Using RegEx split the string

I have a string like '[1]-[2]-[3],[4]-[5],[6,7,8],[9]' or '[Computers]-[Apple]-[Laptop],[Cables]-[Cables,Connectors],[Adapters]', I'd like the Pattern to get the list result, but don't know how to figure out the pattern. Basically the comma is the split, but [6,7,8] itself contains the comma as well.
the string: [1]-[2]-[3],[4]-[5],[6,7,8],[9]
the result:
[1]-[2]-[3]
[4]-[5]
[6,7,8]
[9]
or
the string: [Computers]-[Apple]-[Laptop],[Cables]-[Cables,Connectors],[Adapters]
the result:
[Computers]-[Apple]-[Laptop]
[Cables]-[Cables,Connectors]
[Adapters]
,(?=\[)
This pattern splits on any comma that is followed by a bracket, but keeps the bracket within the result text.
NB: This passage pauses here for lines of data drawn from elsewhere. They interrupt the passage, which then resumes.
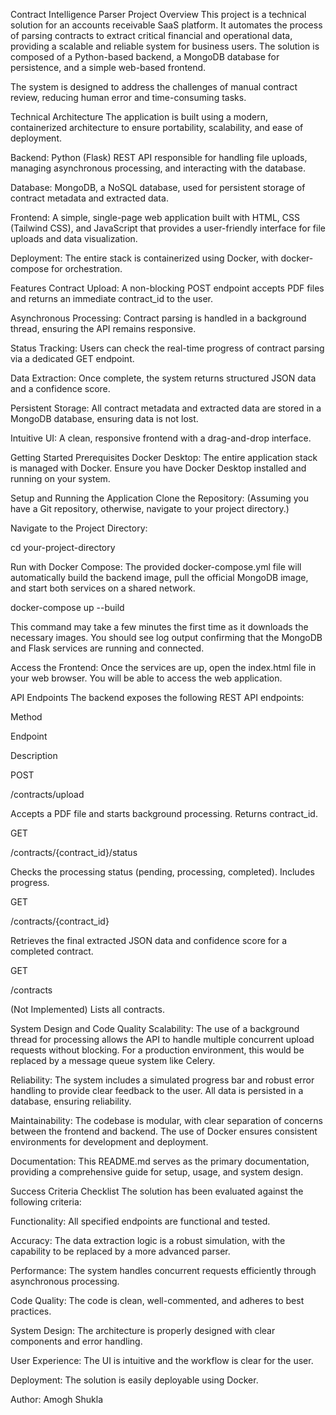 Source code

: Contract Intelligence Parser
Project Overview
This project is a technical solution for an accounts receivable SaaS platform. It automates the process of parsing contracts to extract critical financial and operational data, providing a scalable and reliable system for business users. The solution is composed of a Python-based backend, a MongoDB database for persistence, and a simple web-based frontend.

The system is designed to address the challenges of manual contract review, reducing human error and time-consuming tasks.

Technical Architecture
The application is built using a modern, containerized architecture to ensure portability, scalability, and ease of deployment.

Backend: Python (Flask) REST API responsible for handling file uploads, managing asynchronous processing, and interacting with the database.

Database: MongoDB, a NoSQL database, used for persistent storage of contract metadata and extracted data.

Frontend: A simple, single-page web application built with HTML, CSS (Tailwind CSS), and JavaScript that provides a user-friendly interface for file uploads and data visualization.

Deployment: The entire stack is containerized using Docker, with docker-compose for orchestration.

Features
Contract Upload: A non-blocking POST endpoint accepts PDF files and returns an immediate contract_id to the user.

Asynchronous Processing: Contract parsing is handled in a background thread, ensuring the API remains responsive.

Status Tracking: Users can check the real-time progress of contract parsing via a dedicated GET endpoint.

Data Extraction: Once complete, the system returns structured JSON data and a confidence score.

Persistent Storage: All contract metadata and extracted data are stored in a MongoDB database, ensuring data is not lost.

Intuitive UI: A clean, responsive frontend with a drag-and-drop interface.

Getting Started
Prerequisites
Docker Desktop: The entire application stack is managed with Docker. Ensure you have Docker Desktop installed and running on your system.

Setup and Running the Application
Clone the Repository:
(Assuming you have a Git repository, otherwise, navigate to your project directory.)

Navigate to the Project Directory:

cd your-project-directory

Run with Docker Compose:
The provided docker-compose.yml file will automatically build the backend image, pull the official MongoDB image, and start both services on a shared network.

docker-compose up --build

This command may take a few minutes the first time as it downloads the necessary images. You should see log output confirming that the MongoDB and Flask services are running and connected.

Access the Frontend:
Once the services are up, open the index.html file in your web browser. You will be able to access the web application.

API Endpoints
The backend exposes the following REST API endpoints:

Method

Endpoint

Description

POST

/contracts/upload

Accepts a PDF file and starts background processing. Returns contract_id.

GET

/contracts/{contract_id}/status

Checks the processing status (pending, processing, completed). Includes progress.

GET

/contracts/{contract_id}

Retrieves the final extracted JSON data and confidence score for a completed contract.

GET

/contracts

(Not Implemented) Lists all contracts.

System Design and Code Quality
Scalability: The use of a background thread for processing allows the API to handle multiple concurrent upload requests without blocking. For a production environment, this would be replaced by a message queue system like Celery.

Reliability: The system includes a simulated progress bar and robust error handling to provide clear feedback to the user. All data is persisted in a database, ensuring reliability.

Maintainability: The codebase is modular, with clear separation of concerns between the frontend and backend. The use of Docker ensures consistent environments for development and deployment.

Documentation: This README.md serves as the primary documentation, providing a comprehensive guide for setup, usage, and system design.

Success Criteria Checklist
The solution has been evaluated against the following criteria:

Functionality: All specified endpoints are functional and tested.

Accuracy: The data extraction logic is a robust simulation, with the capability to be replaced by a more advanced parser.

Performance: The system handles concurrent requests efficiently through asynchronous processing.

Code Quality: The code is clean, well-commented, and adheres to best practices.

System Design: The architecture is properly designed with clear components and error handling.

User Experience: The UI is intuitive and the workflow is clear for the user.

Deployment: The solution is easily deployable using Docker.

Author: Amogh Shukla
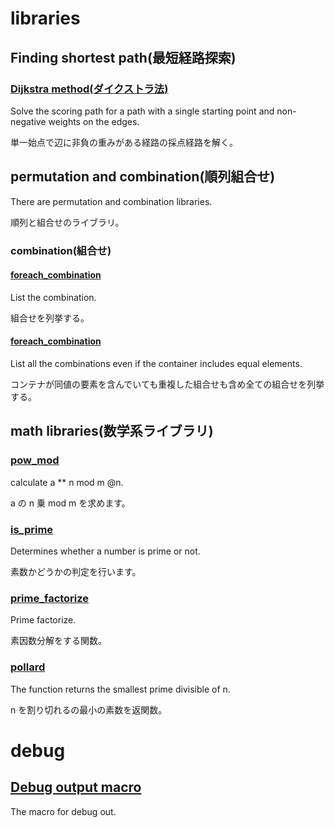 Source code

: # libraries

## Finding shortest path(最短経路探索)

### [Dijkstra method(ダイクストラ法)](dc/d3b/structbcpl_1_1dijkstra.html)

Solve the scoring path for a path with a single starting point and non-negative weights on the edges.

単一始点で辺に非負の重みがある経路の採点経路を解く。

## permutation and combination(順列組合せ)

There are permutation and combination libraries.

順列と組合せのライブラリ。

### combination(組合せ)

#### [foreach_combination](d5/da2/namespacebcpl.html#a676f38aa58b7120f705c153a99564601)

List the combination.

組合せを列挙する。

#### [foreach_combination](d5/da2/namespacebcpl.html#a3955c6a9122d5b6461cf2bcc7457a5c0)

List all the combinations even if the container includes equal elements.

コンテナが同値の要素を含んでいても重複した組合せも含め全ての組合せを列挙する。

## math libraries(数学系ライブラリ)

### [pow_mod](d5/da2/namespacebcpl.html#a58c3ca1e46633af7c7fb85a65b28fe62)

calculate a \*\* n mod m @n.

a の n 乗 mod m を求めます。

### [is_prime](d5/da2/namespacebcpl.html#af6d1ac2a68a6e6958d999935344e2b06)

Determines whether a number is prime or not.

素数かどうかの判定を行います。

### [prime_factorize](d5/da2/namespacebcpl.html#a7acec159c4c16e9cd79216fedca94c48)

Prime factorize.

素因数分解をする関数。

### [pollard](d5/da2/namespacebcpl.html#ab3f983aaf4888662f1d4b795d9862f5a)

The function returns the smallest prime divisible of n.

n を割り切れるの最小の素数を返関数。

# debug

## [Debug output macro](da/d7b/debug_8hpp.html#a3597115824b294c3f7075beff73b29ac)

The macro for debug out.
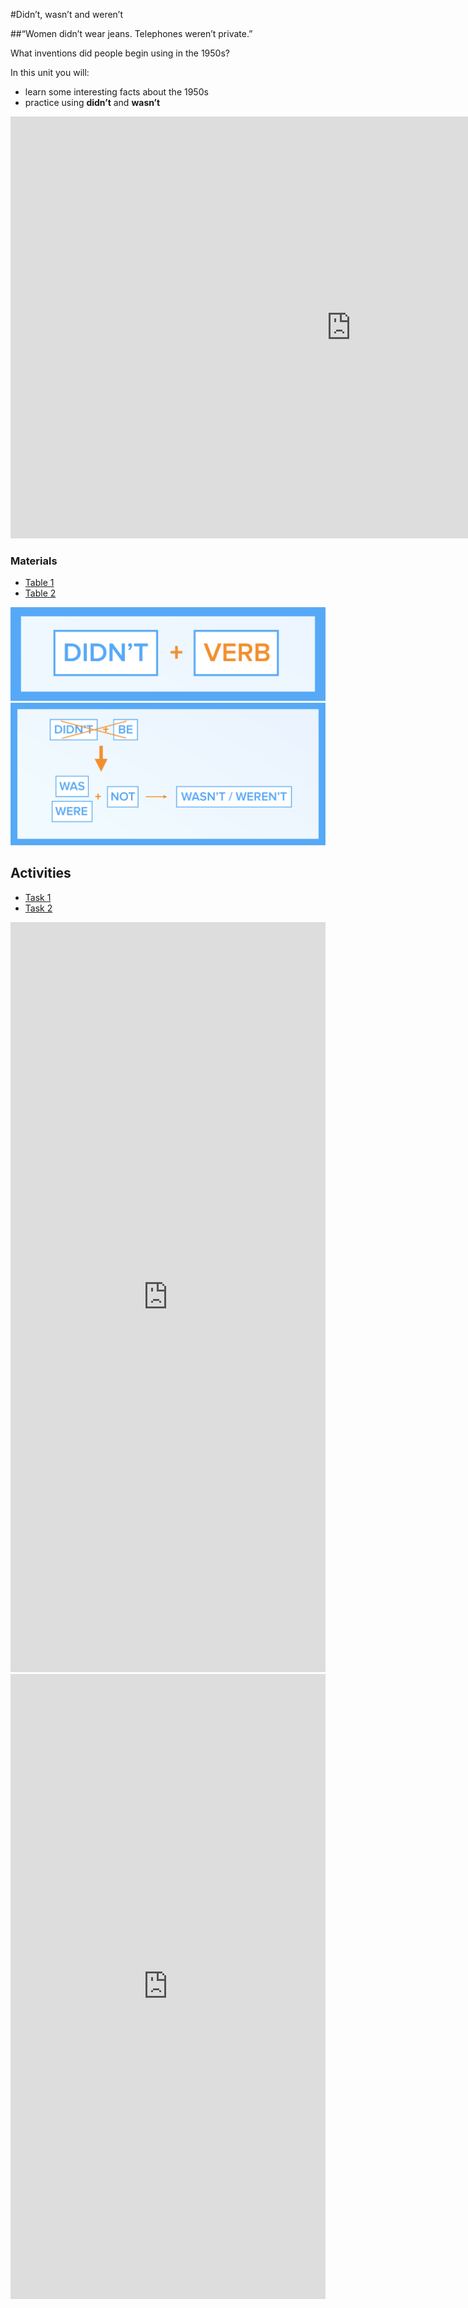 #Didn’t, wasn’t and weren’t

##“Women didn’t wear jeans. Telephones weren’t private.”

What inventions did people begin using in the 1950s? 

In this unit you will:<br>
- learn some interesting facts about the 1950s
- practice using <b>didn’t</b> and <b>wasn’t</b>

<iframe src="https://h5p.org/h5p/embed/264598" width="1090" height="675" frameborder="0" allowfullscreen="allowfullscreen"></iframe><script src="https://h5p.org/sites/all/modules/h5p/library/js/h5p-resizer.js" charset="UTF-8"></script>

### Materials

<div>
  <!-- Nav tabs -->
  <ul class="nav nav-tabs" role="tablist">
    <li role="presentation" class="active"><a href="#home" aria-controls="home" role="tab" data-toggle="tab">Table 1</a></li>
    <li role="presentation"><a href="#menu41" aria-controls="menu41" role="tab" data-toggle="tab">Table 2</a></li>
  </ul>
  <!-- Tab panes -->
  <div class="tab-content">
    <div role="tabpanel" class="tab-pane active" id="home">
<img class="image" src="./7.png"></img>
    </div>
    <div role="tabpanel" class="tab-pane" id="menu41">
<img class="image" src="./7-2.png"></img>
  </div>
</div>
</div>

## Activities

<div>
  <!-- Nav tabs -->
  <ul class="nav nav-tabs" role="tablist">
    <li role="presentation" class="active"><a href="#home2" aria-controls="home2" role="tab" data-toggle="tab">Task 1</a></li>
    <li role="presentation"><a href="#menu51" aria-controls="menu51" role="tab" data-toggle="tab">Task 2</a></li>
  </ul>
  <!-- Tab panes -->
  <div class="tab-content">
    <div role="tabpanel" class="tab-pane active" id="home2">
<iframe src="https://learningapps.org/watch?v=p1dbjeowj18" style="border:0px;width:100%;height:1200px" webkitallowfullscreen="true" mozallowfullscreen="true"></iframe>
    </div>
    <div role="tabpanel" class="tab-pane" id="menu51">
<iframe src="https://learningapps.org/watch?v=p7z6pox9318" style="border:0px;width:100%;height:1000px" webkitallowfullscreen="true" mozallowfullscreen="true"></iframe>
  </div>
</div>
</div>

<script>
if (document.readyState === "complete" || document.readyState === "loaded") {
  setTimeout(function () {
      $('#menu51').css('display', 'block');
      setInterval(function () {
          $('#menu51').css('display', '');
      }, 4000);
  }, 0);
} else {
  document.addEventListener('DOMContentLoaded', function() {
      setTimeout(function () {
          $('#menu51').css('display', 'block');
          setInterval(function () {
              $('#menu51').css('display', '');
          }, 4000);
      }, 0);
  });
}
if (document.readyState === "complete" || document.readyState === "loaded") {
  setTimeout(function () {
      $('#menu41').css('display', 'block');
      setInterval(function () {
          $('#menu41').css('display', '');
      }, 4000);
  }, 0);
} else {
  document.addEventListener('DOMContentLoaded', function() {
      setTimeout(function () {
          $('#menu41').css('display', 'block');
          setInterval(function () {
              $('#menu41').css('display', '');
          }, 4000);
      }, 0);
  });
}
</script>

<script src="https://h5p.org/sites/all/modules/h5p/library/js/h5p-resizer.js" charset="UTF-8"></script>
The (?=*stuff*) is known as a "lookahead assertion". It acts as a condition for the match but is not itself part of the match.
In C# code:
String inputstring = "[Computers]-[Apple]-[Laptop],[Cables]-[Cables,Connectors],[Adapters]";
foreach(String s in Regex.Split(inputstring, #",(?=\[)"))
System.Console.Out.WriteLine(s);
In Java code:
String inputstring = "[Computers]-[Apple]-[Laptop],[Cables]-[Cables,Connectors],[Adapters]";
Pattern p = Pattern.compile(",(?=\\[)"));
for(String s : p.split(inputstring))
System.out.println(s);
Either produces:
[Computers]-[Apple]-[Laptop]
[Cables]-[Cables,Connectors]
[Adapters]
Although I believe the best approach here is to use split (as presented by #j__m's answer), here's an approach that uses matching rather than splitting.
Regex:
(\[.*?\](?!-))
Example usage:
String input = "[Computers]-[Apple]-[Laptop],[Cables]-[Cables,Connectors],[Adapters]";
Pattern p = Pattern.compile("(\\[.*?\\](?!-))");
Matcher m = p.matcher(input);
while (m.find()) {
System.out.println(m.group(1));
}
Resulting output:
[Computers]-[Apple]-[Laptop]
[Cables]-[Cables,Connectors]
[Adapters]
An answer that doesn't use regular expressions (if that's worth something in ease of understanding what's going on) is:
substitute "]#[" for "],["
split on "#"